Re: [sqlite] Prohibitive indexing time with large tables

Max Vlasov Sun, 14 Feb 2010 08:30:08 -0800

Marcus,

although increasing cache size is a good method, it may sometimes give
unpredictable results (in terms of performance).
I looked at the vdbe code (EXPLAIN CREATE INDEX ... ) of the index creation
and it seems like there is no special sorting algorithm (CMIIW please).
Excluding all "make once" lines from vdbe code left this loop lines:


"19"    "Rowid"
"20"    "Column"
"21"    "MakeRecord"
"22"    "IdxInsert"
"23"    "Next"  .. 19

that leads to conlusion that either single "indexed" insert or a step from
index creation is actually just an insert of data inside B-tree without
special preprocessing.

So we just consider mass insert into B-tree. As I suppose the cost of such
insert is sometimes low, sometimes high, depends on different factors
including occasional need for rebalancing. As long as all operations are in
memory and all pages are "dirty" (not saved to disk) the results looks very
promising. I tried to change cache size to 500,000 (x1024) for the same base
(10M records, 100 bytes record size) and adding from scrach was very fast
until about 3M records (taskman showing about 800Mb of memory used at the
moment) and dropped significally after that. Will this bad point be 3M or
not 3M depends on the size of data used in index. So if any search inside
the tree is a parsing through the cached pages (either by sqlite or
underlying file system) and any page write operation involved in new tree
operations are dirty pages that will be write later, there is no problem.
Otherwise there is. The other problem is when total datasize exceeds 32bit
address space, the cache stops giving significant improvement.
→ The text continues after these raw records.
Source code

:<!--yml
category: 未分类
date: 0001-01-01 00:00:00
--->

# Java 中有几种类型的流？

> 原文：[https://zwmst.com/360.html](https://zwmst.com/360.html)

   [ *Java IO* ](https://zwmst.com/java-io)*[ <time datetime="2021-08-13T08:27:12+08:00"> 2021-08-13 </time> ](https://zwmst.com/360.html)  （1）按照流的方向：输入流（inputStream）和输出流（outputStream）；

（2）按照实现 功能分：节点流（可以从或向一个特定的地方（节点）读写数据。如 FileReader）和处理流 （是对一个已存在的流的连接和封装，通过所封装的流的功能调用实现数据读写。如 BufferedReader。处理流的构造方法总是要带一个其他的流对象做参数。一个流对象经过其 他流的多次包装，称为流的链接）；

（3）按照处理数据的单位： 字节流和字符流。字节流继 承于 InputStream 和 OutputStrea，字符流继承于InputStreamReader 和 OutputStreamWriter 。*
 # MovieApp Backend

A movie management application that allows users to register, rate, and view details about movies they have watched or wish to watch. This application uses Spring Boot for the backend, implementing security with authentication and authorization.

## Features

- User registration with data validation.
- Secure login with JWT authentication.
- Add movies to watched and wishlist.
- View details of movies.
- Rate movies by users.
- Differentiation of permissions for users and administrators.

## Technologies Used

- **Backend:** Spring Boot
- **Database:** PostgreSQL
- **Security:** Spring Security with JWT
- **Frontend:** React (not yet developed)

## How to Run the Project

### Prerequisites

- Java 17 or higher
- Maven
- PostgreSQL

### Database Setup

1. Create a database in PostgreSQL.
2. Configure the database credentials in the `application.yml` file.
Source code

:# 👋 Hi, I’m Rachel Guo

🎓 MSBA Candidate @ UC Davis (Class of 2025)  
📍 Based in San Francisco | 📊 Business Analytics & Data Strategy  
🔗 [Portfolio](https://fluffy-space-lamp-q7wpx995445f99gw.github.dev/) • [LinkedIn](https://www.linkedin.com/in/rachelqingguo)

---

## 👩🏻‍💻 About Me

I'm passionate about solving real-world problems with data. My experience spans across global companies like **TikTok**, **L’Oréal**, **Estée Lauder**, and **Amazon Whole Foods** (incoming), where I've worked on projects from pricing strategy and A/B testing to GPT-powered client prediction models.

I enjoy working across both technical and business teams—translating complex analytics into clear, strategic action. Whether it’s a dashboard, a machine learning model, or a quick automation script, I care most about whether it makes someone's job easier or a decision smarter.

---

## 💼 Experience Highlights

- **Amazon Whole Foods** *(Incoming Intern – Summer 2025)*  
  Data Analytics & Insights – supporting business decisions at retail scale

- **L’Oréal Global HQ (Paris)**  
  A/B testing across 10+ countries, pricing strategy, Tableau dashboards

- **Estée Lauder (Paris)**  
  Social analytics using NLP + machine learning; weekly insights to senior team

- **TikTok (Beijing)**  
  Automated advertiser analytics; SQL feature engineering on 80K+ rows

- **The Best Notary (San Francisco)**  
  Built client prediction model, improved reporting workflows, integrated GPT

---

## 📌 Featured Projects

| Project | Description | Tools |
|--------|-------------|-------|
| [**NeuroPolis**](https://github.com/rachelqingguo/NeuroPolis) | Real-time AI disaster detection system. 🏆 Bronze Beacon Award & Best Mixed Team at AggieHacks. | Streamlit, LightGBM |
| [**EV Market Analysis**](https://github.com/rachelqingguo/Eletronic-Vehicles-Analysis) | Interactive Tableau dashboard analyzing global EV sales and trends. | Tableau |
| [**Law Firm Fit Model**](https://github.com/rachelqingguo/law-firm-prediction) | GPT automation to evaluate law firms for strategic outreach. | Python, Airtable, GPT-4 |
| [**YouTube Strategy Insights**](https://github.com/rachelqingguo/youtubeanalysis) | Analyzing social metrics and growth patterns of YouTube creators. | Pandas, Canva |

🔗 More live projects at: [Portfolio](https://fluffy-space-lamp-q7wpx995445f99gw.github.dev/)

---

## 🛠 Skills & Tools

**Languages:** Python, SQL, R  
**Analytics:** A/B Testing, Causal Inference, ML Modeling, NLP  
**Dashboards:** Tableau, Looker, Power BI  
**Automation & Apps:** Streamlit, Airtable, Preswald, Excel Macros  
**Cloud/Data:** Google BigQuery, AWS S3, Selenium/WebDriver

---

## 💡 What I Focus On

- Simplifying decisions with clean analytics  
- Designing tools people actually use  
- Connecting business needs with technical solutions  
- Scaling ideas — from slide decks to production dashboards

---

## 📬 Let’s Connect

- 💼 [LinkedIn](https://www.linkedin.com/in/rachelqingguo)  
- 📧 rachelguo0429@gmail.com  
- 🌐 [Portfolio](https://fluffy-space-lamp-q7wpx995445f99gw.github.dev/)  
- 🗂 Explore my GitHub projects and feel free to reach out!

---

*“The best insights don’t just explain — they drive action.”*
I know that quicksorting I suggested have disadvantages, but in some way its
results is more predictable. For example, we postpone any sqlite writing
operation until the data is ready. Unfortunately, for index data size bigger
than 32bit address space the file-mapping doesn't work, but it can be
changed to simple Seek acces and at least the file system can do a decent
job keeping frequentely access data (currently) in cache.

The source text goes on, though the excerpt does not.